Death of the Gatekeeper
… Saturday afternoon, Jeff Jarvis actually forecast the death of the gatekeeper, by which I think he meant the gatekeeper model of a professionalized press. Why? Because the Internet, brought to people by cheap and plentiful weblogs, is “the first medium owned by the audience.” Jarvis is an effective radical. What radicalized him? September 11th, he was in New York City and felt it buckle. After, he had a radical need to communicate that could not be met by existing media. Then comes weblog. I think the gatekeeper died in him, and this is what gives his weblog buzz.

Human Nature Doesn’t Blog
… A realist’s note was sounded by Esther Dyson: Don’t get carried away with what the technology can do, or is doing for a few. When social “transformation,” technology-derived, runs up against human nature, nature holds. It isn’t easy to transform people, even if you do remake their information flow. True. And a linguistics professor I know says: People are bad enough without being improved all the time.

Now Appearing: People
… But David Weinberger turned human nature around in responding to Dyson. The weblog as a way of communicating “feels to me like human nature,” he said. The activity of writing (keeping) a weblog lays bare an instinct to connect—a need to speak one’s mind in a public way—that perhaps was always there, part of our nature. Now it is being developed because the software, distribution, and social forms exist… For Hannah Arendt readers, this is the desire to appear in public—to speak and act in the public realm—that modern life stripped away. But the weblog world is a space where many more can appear, in the sense that, say, Walter Shapiro appears in USA Today.

Monoculture Kept Us Down
… Then Dave Winer, conference host, meantioned the depressing effects of the “monoculture” we had grown used to, by which I think he meant the media complex and the world it shapes around us. The monoculture kept a lot of people undeveloped, he said. “Maybe weblogs won’t change human nature; but they might let more of it out.”

For the websites and weblogs of these people, see this page.

Unnatural insert: This is material removed from my first draft of this post, about the second BloggerCon, April 17, 2004.

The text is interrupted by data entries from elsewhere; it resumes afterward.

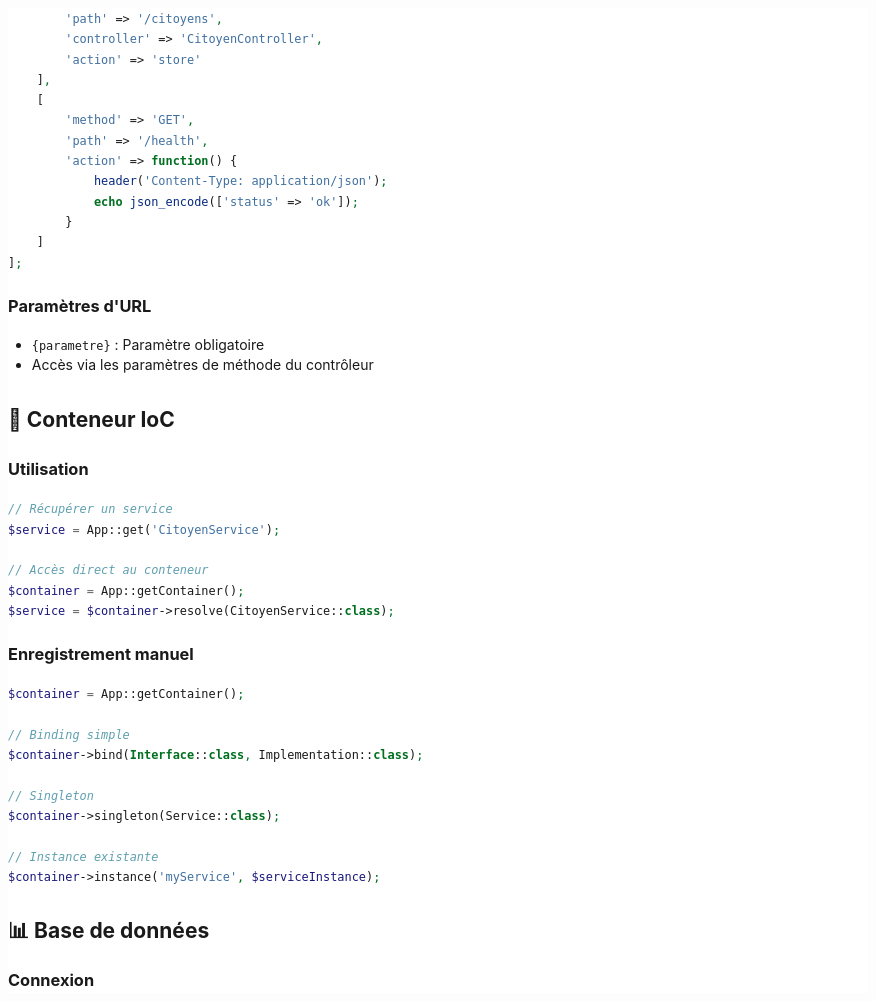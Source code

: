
 ```php
        'path' => '/citoyens',
        'controller' => 'CitoyenController',
        'action' => 'store'
    ],
    [
        'method' => 'GET',
        'path' => '/health',
        'action' => function() {
            header('Content-Type: application/json');
            echo json_encode(['status' => 'ok']);
        }
    ]
];
```

### Paramètres d'URL

- `{parametre}` : Paramètre obligatoire
- Accès via les paramètres de méthode du contrôleur

## 🔧 Conteneur IoC

### Utilisation

```php
// Récupérer un service
$service = App::get('CitoyenService');

// Accès direct au conteneur
$container = App::getContainer();
$service = $container->resolve(CitoyenService::class);
```

### Enregistrement manuel

```php
$container = App::getContainer();

// Binding simple
$container->bind(Interface::class, Implementation::class);

// Singleton
$container->singleton(Service::class);

// Instance existante
$container->instance('myService', $serviceInstance);
```

## 📊 Base de données

### Connexion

By April 17, I want to have a list of twenty questions that people have actually thought about beforehand. But they will also be items on the floor at the “What is Journalism?” session. We’ll project them on screen as a common starting point. Between now and then they belong to discussion in Blogistan, like any post, but especially for those coming to the conference or planning to be there in spirit.

I want a list of twenty. I have ten. Your job should be obvious. Please use the comment section at this post. Or you can always email PressThink. What questions need to be added? How should they be framed? What are your nominations, and how would you phrase them if you wanted to extend my list?

After the questions, I offer one link—among the thousands one could supply—to go with the essay, and the questions. Absorb those three things and your homework is complete. Will I call on you? Yeah, I might.

1. Why do we say that weblogs have given the people the power of the printing press?

2. And if that’s true, how does the weblog alter the public’s dependence on “the press” and professional journalists?

3. What really distinguishes journalism as a practice and in what portions of the practice can citizen authors rightly, effectively share?

4. What makes the weblog a potent tool of journalism and what are its potential uses?

5. As a new platform for journalism, what does the World Wide Web offer the practitioner, the practice, the press?

6. What does a Web journalism competently done by citizens actually look like, where do we find it, and where can we imagine it going in the years ahead?

7. What lessons in excellence, competence and public service can the profession of journalism teach to citizens, amateurs, webloggers— and to us at BloggerCon?

8. What does it mean for a weblog with journalism in it, authored by a member of the public, to have a public and to serve a public good?

9. Which goods are worth serving for webloggers doing a kind of journalism?

10. How do we understand the independence of webloggers and their voices if these voices mainly comment (and thus depend) on news and other material originated by the major media? What’s so independent about that?